**ACTIVITY:**
Lines from the beginning of the data through the line containing "sous son cou." are to be copied exactly, with no other line included.

**RECORDS FOR PROCESSING:**
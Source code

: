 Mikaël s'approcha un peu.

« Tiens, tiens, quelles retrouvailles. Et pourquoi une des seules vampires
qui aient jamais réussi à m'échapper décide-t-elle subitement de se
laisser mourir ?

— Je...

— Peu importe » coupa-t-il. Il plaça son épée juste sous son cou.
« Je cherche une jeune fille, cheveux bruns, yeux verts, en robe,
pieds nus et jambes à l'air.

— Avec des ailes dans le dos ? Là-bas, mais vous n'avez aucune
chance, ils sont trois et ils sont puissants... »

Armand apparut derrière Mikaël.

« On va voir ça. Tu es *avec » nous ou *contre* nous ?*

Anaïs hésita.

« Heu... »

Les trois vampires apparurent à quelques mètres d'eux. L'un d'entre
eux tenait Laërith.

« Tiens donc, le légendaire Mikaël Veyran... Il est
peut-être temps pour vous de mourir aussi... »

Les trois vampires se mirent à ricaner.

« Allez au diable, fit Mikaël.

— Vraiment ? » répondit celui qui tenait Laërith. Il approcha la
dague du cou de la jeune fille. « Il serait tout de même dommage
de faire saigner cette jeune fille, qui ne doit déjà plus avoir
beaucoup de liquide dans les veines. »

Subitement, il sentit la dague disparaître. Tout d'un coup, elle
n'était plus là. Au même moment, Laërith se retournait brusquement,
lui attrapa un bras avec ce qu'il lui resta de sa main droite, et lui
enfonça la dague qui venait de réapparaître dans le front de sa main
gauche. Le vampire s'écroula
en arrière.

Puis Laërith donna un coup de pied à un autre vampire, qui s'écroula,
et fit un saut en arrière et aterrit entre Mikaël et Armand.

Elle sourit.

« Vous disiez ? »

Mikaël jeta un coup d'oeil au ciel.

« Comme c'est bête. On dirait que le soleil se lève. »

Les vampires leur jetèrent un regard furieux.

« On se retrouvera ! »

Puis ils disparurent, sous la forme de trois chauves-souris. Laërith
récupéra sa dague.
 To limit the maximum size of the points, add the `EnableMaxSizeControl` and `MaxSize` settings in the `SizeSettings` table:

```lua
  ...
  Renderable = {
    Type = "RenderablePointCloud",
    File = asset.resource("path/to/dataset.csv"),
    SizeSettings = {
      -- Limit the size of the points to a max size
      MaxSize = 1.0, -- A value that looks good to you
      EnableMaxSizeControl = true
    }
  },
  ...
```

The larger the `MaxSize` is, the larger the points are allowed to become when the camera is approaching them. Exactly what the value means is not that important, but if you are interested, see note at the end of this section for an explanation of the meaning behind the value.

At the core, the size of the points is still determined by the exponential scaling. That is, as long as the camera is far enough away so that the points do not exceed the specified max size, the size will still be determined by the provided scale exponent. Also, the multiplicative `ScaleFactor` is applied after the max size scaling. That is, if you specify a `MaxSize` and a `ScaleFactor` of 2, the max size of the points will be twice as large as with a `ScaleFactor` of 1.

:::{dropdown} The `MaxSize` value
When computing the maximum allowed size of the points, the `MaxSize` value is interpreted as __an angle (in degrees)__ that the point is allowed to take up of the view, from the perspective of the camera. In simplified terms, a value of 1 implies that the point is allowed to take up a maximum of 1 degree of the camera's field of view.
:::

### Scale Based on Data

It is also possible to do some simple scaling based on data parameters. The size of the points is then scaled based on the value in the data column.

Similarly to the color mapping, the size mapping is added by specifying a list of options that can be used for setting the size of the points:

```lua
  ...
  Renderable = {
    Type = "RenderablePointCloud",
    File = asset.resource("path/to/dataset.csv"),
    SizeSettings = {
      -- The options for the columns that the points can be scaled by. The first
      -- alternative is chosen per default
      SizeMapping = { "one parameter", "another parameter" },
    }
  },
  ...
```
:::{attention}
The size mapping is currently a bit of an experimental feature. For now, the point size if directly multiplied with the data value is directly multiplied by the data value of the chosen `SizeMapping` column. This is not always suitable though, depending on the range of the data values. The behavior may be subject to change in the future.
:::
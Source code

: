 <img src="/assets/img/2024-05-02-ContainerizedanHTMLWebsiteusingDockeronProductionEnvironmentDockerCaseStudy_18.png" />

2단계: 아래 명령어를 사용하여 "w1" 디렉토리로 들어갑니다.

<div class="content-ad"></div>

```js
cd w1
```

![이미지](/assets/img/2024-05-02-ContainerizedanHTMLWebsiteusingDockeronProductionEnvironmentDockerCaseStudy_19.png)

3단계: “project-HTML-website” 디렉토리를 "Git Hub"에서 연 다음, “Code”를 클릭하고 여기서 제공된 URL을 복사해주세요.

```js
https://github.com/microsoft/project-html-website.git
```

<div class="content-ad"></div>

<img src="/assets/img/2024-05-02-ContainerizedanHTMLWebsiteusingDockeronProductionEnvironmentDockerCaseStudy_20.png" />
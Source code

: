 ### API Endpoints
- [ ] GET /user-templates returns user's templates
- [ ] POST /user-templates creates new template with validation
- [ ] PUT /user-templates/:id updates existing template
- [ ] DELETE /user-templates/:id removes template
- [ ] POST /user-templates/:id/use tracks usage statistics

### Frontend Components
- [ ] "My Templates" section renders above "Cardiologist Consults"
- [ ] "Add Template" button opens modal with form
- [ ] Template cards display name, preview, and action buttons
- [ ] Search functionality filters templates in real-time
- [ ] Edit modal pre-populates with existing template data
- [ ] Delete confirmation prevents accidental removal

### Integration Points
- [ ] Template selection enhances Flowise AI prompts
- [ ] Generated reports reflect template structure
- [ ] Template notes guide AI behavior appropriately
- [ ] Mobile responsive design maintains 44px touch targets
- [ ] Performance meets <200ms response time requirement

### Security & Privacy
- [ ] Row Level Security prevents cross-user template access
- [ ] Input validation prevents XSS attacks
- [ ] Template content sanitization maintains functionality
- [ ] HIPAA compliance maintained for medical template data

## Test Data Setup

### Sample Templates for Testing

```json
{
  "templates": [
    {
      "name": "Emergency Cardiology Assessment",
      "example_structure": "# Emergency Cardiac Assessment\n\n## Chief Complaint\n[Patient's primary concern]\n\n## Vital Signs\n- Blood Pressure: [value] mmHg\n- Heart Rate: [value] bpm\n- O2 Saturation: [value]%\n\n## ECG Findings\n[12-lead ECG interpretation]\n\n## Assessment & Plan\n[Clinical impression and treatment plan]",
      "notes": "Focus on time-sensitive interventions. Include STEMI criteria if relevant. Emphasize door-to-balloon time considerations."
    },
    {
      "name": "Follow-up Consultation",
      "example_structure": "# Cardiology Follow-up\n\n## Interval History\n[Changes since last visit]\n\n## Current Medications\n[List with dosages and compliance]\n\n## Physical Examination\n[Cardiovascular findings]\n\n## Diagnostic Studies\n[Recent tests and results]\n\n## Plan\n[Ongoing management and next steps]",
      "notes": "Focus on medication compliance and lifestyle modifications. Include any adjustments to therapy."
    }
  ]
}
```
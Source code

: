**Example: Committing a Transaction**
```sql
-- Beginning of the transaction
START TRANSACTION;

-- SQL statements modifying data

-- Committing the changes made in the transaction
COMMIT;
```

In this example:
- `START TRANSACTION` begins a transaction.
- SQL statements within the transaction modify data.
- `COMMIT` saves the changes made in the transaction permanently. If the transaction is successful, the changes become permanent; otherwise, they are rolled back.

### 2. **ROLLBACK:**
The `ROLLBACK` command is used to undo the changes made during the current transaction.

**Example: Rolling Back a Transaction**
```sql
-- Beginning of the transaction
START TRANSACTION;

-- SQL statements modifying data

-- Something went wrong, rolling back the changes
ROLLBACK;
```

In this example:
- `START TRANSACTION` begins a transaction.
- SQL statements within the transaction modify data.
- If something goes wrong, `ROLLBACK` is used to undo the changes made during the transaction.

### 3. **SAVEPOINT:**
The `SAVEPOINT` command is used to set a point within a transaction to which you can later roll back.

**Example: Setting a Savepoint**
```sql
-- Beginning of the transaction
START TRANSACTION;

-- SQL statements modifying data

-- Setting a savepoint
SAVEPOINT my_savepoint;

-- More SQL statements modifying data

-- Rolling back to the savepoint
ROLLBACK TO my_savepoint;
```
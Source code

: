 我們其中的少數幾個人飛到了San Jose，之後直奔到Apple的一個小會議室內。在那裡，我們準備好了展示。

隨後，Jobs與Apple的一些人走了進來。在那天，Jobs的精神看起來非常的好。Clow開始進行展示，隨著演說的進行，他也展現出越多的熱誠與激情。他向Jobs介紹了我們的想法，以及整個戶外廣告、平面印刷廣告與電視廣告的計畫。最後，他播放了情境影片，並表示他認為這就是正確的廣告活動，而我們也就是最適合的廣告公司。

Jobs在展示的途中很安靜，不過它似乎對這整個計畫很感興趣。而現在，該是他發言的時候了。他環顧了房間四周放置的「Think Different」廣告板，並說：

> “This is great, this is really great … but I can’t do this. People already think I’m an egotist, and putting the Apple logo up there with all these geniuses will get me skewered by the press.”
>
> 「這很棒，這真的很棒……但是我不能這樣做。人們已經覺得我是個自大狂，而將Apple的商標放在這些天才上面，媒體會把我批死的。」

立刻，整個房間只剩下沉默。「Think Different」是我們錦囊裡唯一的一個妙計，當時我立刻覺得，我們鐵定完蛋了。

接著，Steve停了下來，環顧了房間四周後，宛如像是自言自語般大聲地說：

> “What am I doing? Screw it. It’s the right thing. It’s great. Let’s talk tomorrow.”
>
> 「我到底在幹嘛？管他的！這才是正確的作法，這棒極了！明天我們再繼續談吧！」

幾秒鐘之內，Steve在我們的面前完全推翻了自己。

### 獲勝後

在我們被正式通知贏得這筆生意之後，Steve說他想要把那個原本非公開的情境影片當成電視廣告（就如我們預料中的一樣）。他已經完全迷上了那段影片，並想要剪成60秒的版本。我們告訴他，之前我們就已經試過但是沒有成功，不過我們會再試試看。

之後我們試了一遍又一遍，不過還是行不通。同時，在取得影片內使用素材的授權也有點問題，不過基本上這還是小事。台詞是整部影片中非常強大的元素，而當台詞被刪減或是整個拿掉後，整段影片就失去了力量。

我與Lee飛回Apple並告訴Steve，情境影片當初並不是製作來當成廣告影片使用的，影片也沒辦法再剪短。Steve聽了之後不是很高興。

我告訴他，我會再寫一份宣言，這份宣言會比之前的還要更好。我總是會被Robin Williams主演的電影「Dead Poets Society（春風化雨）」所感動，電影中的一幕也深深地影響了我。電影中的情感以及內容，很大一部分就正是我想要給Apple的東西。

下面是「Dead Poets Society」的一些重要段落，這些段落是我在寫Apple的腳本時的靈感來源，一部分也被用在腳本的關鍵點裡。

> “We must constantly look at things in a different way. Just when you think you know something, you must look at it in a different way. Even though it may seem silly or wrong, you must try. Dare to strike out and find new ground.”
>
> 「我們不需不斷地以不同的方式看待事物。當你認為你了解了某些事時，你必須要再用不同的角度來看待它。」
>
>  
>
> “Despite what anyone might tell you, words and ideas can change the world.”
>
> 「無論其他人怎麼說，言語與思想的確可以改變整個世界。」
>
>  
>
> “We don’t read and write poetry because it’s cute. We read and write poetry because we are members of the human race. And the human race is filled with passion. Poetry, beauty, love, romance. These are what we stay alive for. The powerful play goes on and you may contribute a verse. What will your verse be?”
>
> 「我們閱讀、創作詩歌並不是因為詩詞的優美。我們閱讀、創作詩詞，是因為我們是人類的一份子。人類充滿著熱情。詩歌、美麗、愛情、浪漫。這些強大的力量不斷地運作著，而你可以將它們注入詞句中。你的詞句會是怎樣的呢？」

**WRITTEN RESPONSE:**
Source code

: Mikaël s'approcha un peu.

« Tiens, tiens, quelles retrouvailles. Et pourquoi une des seules vampires
qui aient jamais réussi à m'échapper décide-t-elle subitement de se
laisser mourir ?

— Je...

— Peu importe » coupa-t-il. Il plaça son épée juste sous son cou.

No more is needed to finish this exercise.